Listed records section start

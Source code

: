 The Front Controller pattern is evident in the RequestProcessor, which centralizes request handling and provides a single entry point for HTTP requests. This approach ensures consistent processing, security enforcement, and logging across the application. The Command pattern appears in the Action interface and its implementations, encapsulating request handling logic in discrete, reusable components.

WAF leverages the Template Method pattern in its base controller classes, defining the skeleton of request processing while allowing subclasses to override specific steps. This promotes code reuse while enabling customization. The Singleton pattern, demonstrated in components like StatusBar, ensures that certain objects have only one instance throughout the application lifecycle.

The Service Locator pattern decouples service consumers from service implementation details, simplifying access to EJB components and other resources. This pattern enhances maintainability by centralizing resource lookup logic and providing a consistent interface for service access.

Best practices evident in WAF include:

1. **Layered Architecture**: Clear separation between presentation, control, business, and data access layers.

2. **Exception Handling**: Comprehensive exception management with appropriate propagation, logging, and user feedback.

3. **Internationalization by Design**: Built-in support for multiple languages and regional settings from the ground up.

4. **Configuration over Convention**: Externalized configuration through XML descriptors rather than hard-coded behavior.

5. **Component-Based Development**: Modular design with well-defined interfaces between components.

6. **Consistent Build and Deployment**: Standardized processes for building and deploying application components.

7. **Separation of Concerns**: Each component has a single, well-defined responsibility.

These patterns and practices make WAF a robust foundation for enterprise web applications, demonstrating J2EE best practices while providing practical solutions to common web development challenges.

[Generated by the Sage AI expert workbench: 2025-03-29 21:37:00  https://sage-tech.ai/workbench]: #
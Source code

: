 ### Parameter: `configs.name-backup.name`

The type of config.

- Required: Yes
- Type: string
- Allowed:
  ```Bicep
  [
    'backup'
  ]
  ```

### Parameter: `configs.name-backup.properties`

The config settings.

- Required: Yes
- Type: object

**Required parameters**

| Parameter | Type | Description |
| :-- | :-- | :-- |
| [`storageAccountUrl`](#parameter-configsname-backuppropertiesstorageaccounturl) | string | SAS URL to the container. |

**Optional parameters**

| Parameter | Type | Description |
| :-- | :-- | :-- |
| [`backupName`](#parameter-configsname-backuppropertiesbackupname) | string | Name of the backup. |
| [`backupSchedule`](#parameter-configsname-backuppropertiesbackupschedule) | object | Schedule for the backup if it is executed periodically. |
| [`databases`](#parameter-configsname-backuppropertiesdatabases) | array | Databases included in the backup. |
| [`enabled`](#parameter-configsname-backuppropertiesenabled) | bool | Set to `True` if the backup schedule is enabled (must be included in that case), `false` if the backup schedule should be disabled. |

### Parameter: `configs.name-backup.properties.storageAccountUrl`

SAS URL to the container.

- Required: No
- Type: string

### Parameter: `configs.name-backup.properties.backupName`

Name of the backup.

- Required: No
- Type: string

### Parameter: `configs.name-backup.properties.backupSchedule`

Listed records section end

## [Exercise brief]
What is needed is a word-for-word copy of all the records above.

## [Finished exercise]
Source code

: The Front Controller pattern is evident in the RequestProcessor, which centralizes request handling and provides a single entry point for HTTP requests. This approach ensures consistent processing, security enforcement, and logging across the application. The Command pattern appears in the Action interface and its implementations, encapsulating request handling logic in discrete, reusable components.

WAF leverages the Template Method pattern in its base controller classes, defining the skeleton of request processing while allowing subclasses to override specific steps. This promotes code reuse while enabling customization. The Singleton pattern, demonstrated in components like StatusBar, ensures that certain objects have only one instance throughout the application lifecycle.

The Service Locator pattern decouples service consumers from service implementation details, simplifying access to EJB components and other resources. This pattern enhances maintainability by centralizing resource lookup logic and providing a consistent interface for service access.

Best practices evident in WAF include:

1. **Layered Architecture**: Clear separation between presentation, control, business, and data access layers.

2. **Exception Handling**: Comprehensive exception management with appropriate propagation, logging, and user feedback.

3. **Internationalization by Design**: Built-in support for multiple languages and regional settings from the ground up.

4. **Configuration over Convention**: Externalized configuration through XML descriptors rather than hard-coded behavior.

5. **Component-Based Development**: Modular design with well-defined interfaces between components.

6. **Consistent Build and Deployment**: Standardized processes for building and deploying application components.

7. **Separation of Concerns**: Each component has a single, well-defined responsibility.

These patterns and practices make WAF a robust foundation for enterprise web applications, demonstrating J2EE best practices while providing practical solutions to common web development challenges.

[Generated by the Sage AI expert workbench: 2025-03-29 21:37:00  https://sage-tech.ai/workbench]: #
Source code

: ### Parameter: `configs.name-backup.name`

The type of config.

- Required: Yes
- Type: string
- Allowed:
  ```Bicep
  [
    'backup'
  ]
  ```

### Parameter: `configs.name-backup.properties`

The config settings.

- Required: Yes
- Type: object

**Required parameters**

| Parameter | Type | Description |
| :-- | :-- | :-- |
| [`storageAccountUrl`](#parameter-configsname-backuppropertiesstorageaccounturl) | string | SAS URL to the container. |

**Optional parameters**

| Parameter | Type | Description |
| :-- | :-- | :-- |
| [`backupName`](#parameter-configsname-backuppropertiesbackupname) | string | Name of the backup. |
| [`backupSchedule`](#parameter-configsname-backuppropertiesbackupschedule) | object | Schedule for the backup if it is executed periodically. |
| [`databases`](#parameter-configsname-backuppropertiesdatabases) | array | Databases included in the backup. |
| [`enabled`](#parameter-configsname-backuppropertiesenabled) | bool | Set to `True` if the backup schedule is enabled (must be included in that case), `false` if the backup schedule should be disabled. |

### Parameter: `configs.name-backup.properties.storageAccountUrl`

SAS URL to the container.

- Required: No
- Type: string

### Parameter: `configs.name-backup.properties.backupName`

Name of the backup.

- Required: No
- Type: string

### Parameter: `configs.name-backup.properties.backupSchedule`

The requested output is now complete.